Entries supplied =>
☆ ☆ ☆ ☆ ☆

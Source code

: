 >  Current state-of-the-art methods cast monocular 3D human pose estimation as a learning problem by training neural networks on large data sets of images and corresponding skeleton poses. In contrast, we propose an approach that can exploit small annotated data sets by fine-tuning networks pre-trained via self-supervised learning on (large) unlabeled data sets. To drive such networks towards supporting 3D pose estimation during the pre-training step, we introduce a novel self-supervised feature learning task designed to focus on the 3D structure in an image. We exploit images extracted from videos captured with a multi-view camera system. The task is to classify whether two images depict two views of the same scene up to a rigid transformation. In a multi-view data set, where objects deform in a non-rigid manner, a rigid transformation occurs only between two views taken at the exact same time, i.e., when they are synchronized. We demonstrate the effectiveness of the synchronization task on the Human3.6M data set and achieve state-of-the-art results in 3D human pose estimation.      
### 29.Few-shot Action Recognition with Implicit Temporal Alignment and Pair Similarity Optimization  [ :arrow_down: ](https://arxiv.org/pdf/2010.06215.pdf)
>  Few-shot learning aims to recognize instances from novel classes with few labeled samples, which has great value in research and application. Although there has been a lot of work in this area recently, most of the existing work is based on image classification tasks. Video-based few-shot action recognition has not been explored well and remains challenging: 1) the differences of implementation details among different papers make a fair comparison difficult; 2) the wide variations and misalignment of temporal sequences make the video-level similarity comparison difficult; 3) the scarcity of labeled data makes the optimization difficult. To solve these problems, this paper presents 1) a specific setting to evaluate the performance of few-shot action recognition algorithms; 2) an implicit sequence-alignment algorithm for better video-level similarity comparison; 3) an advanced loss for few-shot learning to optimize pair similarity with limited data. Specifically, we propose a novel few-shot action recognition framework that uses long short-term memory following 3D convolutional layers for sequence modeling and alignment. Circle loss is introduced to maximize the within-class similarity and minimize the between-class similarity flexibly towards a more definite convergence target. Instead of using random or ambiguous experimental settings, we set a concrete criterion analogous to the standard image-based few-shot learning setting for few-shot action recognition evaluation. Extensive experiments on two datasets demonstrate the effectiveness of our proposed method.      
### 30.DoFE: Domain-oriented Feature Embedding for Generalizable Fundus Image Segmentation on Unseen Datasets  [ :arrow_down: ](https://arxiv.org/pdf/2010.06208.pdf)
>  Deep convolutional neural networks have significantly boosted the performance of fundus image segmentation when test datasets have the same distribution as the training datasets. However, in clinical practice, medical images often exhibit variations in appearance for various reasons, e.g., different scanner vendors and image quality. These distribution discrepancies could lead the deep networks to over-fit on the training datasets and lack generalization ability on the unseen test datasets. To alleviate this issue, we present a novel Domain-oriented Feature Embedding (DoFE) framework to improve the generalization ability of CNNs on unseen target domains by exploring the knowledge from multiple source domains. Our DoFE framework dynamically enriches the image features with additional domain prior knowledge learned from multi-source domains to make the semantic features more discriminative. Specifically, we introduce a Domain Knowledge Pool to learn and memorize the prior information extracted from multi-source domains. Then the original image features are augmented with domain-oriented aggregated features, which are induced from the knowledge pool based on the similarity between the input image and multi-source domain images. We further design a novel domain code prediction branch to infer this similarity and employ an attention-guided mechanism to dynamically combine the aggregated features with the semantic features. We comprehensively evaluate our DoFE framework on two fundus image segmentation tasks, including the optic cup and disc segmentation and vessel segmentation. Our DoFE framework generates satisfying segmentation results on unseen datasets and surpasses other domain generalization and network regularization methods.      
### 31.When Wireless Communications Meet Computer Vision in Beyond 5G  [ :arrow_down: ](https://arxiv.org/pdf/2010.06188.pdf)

☆ ☆ ☆ ☆ ☆

Your goal =>
Please find the lines in the data that contain the word "arxiv" and copy them.

Solution =>
### 29.Few-shot Action Recognition with Implicit Temporal Alignment and Pair Similarity Optimization  [ :arrow_down: ](https://arxiv.org/pdf/2010.06215.pdf)
### 30.DoFE: Domain-oriented Feature Embedding for Generalizable Fundus Image Segmentation on Unseen Datasets  [ :arrow_down: ](https://arxiv.org/pdf/2010.06208.pdf)
### 31.When Wireless Communications Meet Computer Vision in Beyond 5G  [ :arrow_down: ](https://arxiv.org/pdf/2010.06188.pdf)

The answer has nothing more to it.